--- Extracted information Enclosed Below ---

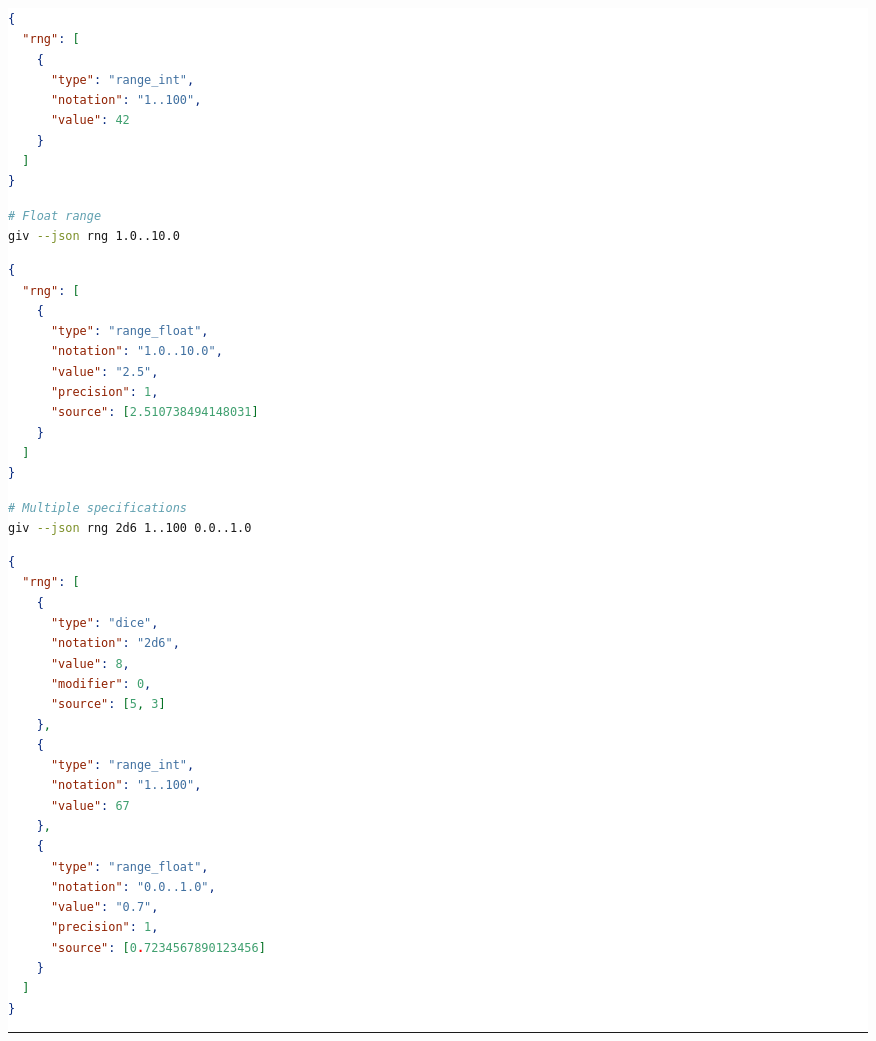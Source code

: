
 ```json
{
  "rng": [
    {
      "type": "range_int",
      "notation": "1..100",
      "value": 42
    }
  ]
}
```

```bash
# Float range
giv --json rng 1.0..10.0
```

```json
{
  "rng": [
    {
      "type": "range_float",
      "notation": "1.0..10.0",
      "value": "2.5",
      "precision": 1,
      "source": [2.510738494148031]
    }
  ]
}
```

```bash
# Multiple specifications
giv --json rng 2d6 1..100 0.0..1.0
```

```json
{
  "rng": [
    {
      "type": "dice",
      "notation": "2d6",
      "value": 8,
      "modifier": 0,
      "source": [5, 3]
    },
    {
      "type": "range_int",
      "notation": "1..100",
      "value": 67
    },
    {
      "type": "range_float",
      "notation": "0.0..1.0",
      "value": "0.7",
      "precision": 1,
      "source": [0.7234567890123456]
    }
  ]
}
```

---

--- End of Enclosed Extracted information ---

Would you write out each record above exactly, with no images?

Source code

:
 ```json
{
  "rng": [
    {
      "type": "range_int",
      "notation": "1..100",
      "value": 42
    }
  ]
}
```

```bash
# Float range
giv --json rng 1.0..10.0
```

```json
{
  "rng": [
    {
      "type": "range_float",
      "notation": "1.0..10.0",
      "value": "2.5",
      "precision": 1,
      "source": [2.510738494148031]
    }
  ]
}
```

```bash
# Multiple specifications
giv --json rng 2d6 1..100 0.0..1.0
```

```json
{
  "rng": [
    {
      "type": "dice",
      "notation": "2d6",
      "value": 8,
      "modifier": 0,
      "source": [5, 3]
    },
    {
      "type": "range_int",
      "notation": "1..100",
      "value": 67
    },
    {
      "type": "range_float",
      "notation": "0.0..1.0",
      "value": "0.7",
      "precision": 1,
      "source": [0.7234567890123456]
    }
  ]
}
```

---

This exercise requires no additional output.